RCA: alerte au chef de l’Etat sur les massacres des populations de Alindao par des groupes armées

Publié le 1 février 2020 , 11:47
Mis à jour le: 1 février 2020 11:49
Le Président Touadera en visite à Bangassou en septembre 2018. CopyrightDR.
Le Président Touadera en visite à Bangassou en septembre 2018. CopyrightDR.

 

Mr ROOSALEM-HETMAN Psalmer Kelley

À

La Très Haute Attention de Son Excellence Le Professeur Faustin Archange TOUADERA

 

Objet : alerte au chef de l’Etat sur les massacres des populations de Alindao par des groupes armées dans la Basse-Kotto à l’Est de la république centrafricaine.

 

A l’attention de son Excellence Monsieur le Président de la République Centrafricaine, chef de l’État.

Excellence monsieur le Président de la République,

A peine arborons nous l’année 2020, que les sirènes de la mort retentissent encore une fois tristement sur la sous-préfecture de Alindao, dans la Basse-Kotto à l’Est de la République Centrafricaine.

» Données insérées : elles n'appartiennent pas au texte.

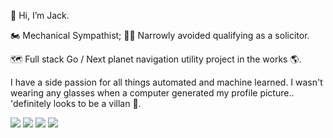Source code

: 👋 Hi, I’m Jack.

🏍️ Mechanical Sympathist; 🧑‍⚖️ Narrowly avoided qualifying as a solicitor.

🗺️ Full stack Go / Next planet navigation utility project in the works 🌎. 

I have a side passion for all things automated and machine learned. I wasn't wearing any glasses when a computer generated my profile picture.. 'definitely looks to be a villan 🦹.

<div align="left">
  <img src="https://img.shields.io/badge/Go-%2300aed8.svg?style=for-the-badge&logo=go&logoColor=white">
  <img src="https://img.shields.io/badge/typescript-3178C6.svg?style=for-the-badge&logo=typescript&logoColor=white">
  <img src="https://img.shields.io/badge/node-339933.svg?style=for-the-badge&logo=node.js&logoColor=white">
  <img src="https://img.shields.io/badge/react-61DAFB?style=for-the-badge&logo=react&logoColor=white">
</div>


<!---
jacksbrand/jacksbrand is a ✨ special ✨ repository because its `README.md` (this file) appears on your GitHub profile.
You can click the Preview link to take a look at your changes.
--->
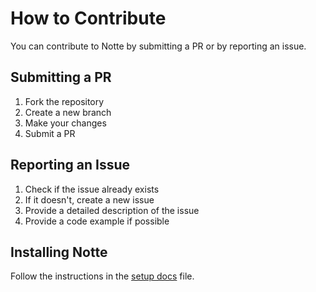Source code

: # How to Contribute

You can contribute to Notte by submitting a PR or by reporting an issue.

## Submitting a PR

1. Fork the repository
2. Create a new branch
3. Make your changes
4. Submit a PR

## Reporting an Issue

1. Check if the issue already exists
2. If it doesn't, create a new issue
3. Provide a detailed description of the issue
4. Provide a code example if possible

## Installing Notte

Follow the instructions in the [setup docs](docs/setup.md) file.
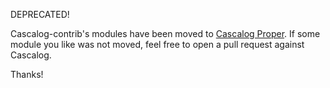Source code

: DEPRECATED!

Cascalog-contrib's modules have been moved to [Cascalog Proper](https://github.com/nathanmarz/cascalog). If some module you like was not moved, feel free to open a pull request against Cascalog.

Thanks!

Notre pays renoue ainsi d’une année à l’autre, sans répit, avec l’escalade de la violence.

Après les derniers massacres de ce mois de janvier, commis à Alindao, sur les populations civiles suite aux affrontements, qui ont opposés les FACAS, Forces Armées Centrafricaines, aux éléments de l’UPC, c’est le cœur serré que des composantes de la société civile se joignent à notre organisation « le conseil pour la protection des populations et du patrimoine de l’Est » (C3PE) pour dénoncer ces tueries à grande échelle et, par la même occasion, vous interpeller, interpeller la responsabilité du gouvernement ainsi que celle de la Minusca.

Les populations de Alindao sont pour une énième fois massacrées, semble t il par les habituels assaillants.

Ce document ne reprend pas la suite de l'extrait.